The response must contain each line of the material that holds "jpeg".

• • •

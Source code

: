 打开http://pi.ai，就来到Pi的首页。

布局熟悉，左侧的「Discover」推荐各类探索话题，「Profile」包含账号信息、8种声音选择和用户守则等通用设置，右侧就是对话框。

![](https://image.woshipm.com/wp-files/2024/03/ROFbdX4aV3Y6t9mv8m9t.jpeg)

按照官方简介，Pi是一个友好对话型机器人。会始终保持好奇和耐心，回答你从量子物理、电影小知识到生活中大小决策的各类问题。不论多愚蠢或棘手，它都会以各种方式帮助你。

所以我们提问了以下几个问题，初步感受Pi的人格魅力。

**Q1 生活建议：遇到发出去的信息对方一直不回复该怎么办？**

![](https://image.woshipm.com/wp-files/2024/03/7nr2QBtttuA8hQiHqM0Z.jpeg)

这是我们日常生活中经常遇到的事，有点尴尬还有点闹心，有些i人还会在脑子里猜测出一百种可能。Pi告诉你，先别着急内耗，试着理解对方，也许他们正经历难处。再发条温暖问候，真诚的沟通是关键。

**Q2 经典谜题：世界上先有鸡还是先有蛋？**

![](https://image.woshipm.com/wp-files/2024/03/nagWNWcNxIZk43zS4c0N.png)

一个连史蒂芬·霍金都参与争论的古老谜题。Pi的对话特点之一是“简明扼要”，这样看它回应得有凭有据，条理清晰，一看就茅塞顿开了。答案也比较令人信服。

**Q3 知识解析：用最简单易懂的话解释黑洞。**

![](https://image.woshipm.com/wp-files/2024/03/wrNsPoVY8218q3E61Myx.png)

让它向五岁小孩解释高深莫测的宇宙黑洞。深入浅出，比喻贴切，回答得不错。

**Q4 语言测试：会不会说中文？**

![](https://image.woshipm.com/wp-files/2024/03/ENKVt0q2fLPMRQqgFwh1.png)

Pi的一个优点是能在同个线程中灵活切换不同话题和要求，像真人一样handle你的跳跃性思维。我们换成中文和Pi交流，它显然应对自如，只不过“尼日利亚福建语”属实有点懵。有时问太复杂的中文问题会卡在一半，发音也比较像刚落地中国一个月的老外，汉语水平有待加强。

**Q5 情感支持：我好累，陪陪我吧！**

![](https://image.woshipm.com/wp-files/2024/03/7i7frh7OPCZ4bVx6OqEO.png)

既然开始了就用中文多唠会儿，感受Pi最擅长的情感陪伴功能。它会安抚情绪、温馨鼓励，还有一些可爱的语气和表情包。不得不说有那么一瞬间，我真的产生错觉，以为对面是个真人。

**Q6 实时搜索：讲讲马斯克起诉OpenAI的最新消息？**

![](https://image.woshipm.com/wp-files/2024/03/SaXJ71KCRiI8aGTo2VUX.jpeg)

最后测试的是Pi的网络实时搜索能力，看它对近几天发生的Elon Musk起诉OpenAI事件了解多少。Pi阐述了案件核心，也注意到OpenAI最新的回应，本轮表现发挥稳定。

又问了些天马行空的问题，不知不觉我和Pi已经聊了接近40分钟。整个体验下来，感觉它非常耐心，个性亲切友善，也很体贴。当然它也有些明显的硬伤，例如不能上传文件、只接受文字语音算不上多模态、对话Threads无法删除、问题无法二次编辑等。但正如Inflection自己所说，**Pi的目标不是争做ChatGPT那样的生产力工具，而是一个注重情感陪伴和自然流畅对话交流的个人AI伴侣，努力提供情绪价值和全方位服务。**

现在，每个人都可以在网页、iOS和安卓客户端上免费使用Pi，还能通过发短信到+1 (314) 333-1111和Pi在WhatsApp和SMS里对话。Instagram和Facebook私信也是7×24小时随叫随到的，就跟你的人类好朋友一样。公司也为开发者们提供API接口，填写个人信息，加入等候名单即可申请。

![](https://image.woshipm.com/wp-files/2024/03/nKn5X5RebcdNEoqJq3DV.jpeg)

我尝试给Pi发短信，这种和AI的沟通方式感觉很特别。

• • •

Task answer:
![](https://image.woshipm.com/wp-files/2024/03/ROFbdX4aV3Y6t9mv8m9t.jpeg)
![](https://image.woshipm.com/wp-files/2024/03/7nr2QBtttuA8hQiHqM0Z.jpeg)
![](https://image.woshipm.com/wp-files/2024/03/SaXJ71KCRiI8aGTo2VUX.jpeg)
![](https://image.woshipm.com/wp-files/2024/03/nKn5X5RebcdNEoqJq3DV.jpeg)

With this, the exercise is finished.